[Records from a data collection]
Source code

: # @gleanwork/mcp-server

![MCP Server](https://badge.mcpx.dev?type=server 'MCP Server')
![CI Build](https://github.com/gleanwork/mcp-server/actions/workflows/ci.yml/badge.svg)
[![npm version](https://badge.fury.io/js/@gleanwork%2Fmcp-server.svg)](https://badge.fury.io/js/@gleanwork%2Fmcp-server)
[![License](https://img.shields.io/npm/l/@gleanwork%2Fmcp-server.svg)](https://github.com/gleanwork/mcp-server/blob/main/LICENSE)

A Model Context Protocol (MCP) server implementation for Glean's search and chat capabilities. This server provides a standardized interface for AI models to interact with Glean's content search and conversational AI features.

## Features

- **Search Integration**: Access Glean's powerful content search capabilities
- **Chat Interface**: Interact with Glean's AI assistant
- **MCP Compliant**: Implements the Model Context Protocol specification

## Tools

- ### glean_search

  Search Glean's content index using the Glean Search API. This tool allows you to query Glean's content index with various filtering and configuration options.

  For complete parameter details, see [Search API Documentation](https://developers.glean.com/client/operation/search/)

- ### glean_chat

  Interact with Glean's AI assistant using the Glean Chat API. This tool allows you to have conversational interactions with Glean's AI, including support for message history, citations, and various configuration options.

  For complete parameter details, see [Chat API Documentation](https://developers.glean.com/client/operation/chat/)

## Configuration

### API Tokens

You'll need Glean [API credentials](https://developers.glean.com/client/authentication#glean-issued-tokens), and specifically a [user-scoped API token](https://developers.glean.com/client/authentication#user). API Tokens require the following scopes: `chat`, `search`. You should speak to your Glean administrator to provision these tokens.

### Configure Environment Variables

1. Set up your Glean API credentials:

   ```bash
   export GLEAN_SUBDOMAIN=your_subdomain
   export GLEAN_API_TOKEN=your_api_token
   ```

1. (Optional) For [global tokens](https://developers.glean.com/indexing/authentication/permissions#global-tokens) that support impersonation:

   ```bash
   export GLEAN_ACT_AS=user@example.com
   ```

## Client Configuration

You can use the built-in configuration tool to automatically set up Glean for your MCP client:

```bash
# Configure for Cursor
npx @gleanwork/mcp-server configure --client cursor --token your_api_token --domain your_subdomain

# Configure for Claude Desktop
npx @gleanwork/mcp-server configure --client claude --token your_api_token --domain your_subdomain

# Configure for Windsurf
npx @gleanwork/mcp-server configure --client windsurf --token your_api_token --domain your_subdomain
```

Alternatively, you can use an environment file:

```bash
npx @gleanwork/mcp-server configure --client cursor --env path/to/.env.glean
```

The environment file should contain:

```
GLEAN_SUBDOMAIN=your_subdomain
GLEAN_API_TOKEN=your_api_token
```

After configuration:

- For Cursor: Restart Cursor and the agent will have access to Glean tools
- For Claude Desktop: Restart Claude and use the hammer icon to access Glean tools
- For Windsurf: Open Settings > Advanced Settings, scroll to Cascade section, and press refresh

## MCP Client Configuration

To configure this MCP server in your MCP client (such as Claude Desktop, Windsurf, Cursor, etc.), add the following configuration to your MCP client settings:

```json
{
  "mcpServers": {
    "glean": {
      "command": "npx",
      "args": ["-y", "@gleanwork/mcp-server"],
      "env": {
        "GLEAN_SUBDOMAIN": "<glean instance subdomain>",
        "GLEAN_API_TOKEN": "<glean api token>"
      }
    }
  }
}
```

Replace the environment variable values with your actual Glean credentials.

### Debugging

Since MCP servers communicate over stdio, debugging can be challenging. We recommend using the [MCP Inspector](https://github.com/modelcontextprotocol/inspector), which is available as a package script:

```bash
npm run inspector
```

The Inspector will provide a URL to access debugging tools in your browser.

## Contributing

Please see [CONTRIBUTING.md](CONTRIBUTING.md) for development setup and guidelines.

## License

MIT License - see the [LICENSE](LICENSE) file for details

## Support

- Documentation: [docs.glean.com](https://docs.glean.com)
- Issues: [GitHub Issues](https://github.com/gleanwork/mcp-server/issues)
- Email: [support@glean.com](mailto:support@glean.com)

= What is expected =
Filter the entries above down to the lines containing the word "following".

= Expected answer =
You'll need Glean [API credentials](https://developers.glean.com/client/authentication#glean-issued-tokens), and specifically a [user-scoped API token](https://developers.glean.com/client/authentication#user). API Tokens require the following scopes: `chat`, `search`. You should speak to your Glean administrator to provision these tokens.
To configure this MCP server in your MCP client (such as Claude Desktop, Windsurf, Cursor, etc.), add the following configuration to your MCP client settings:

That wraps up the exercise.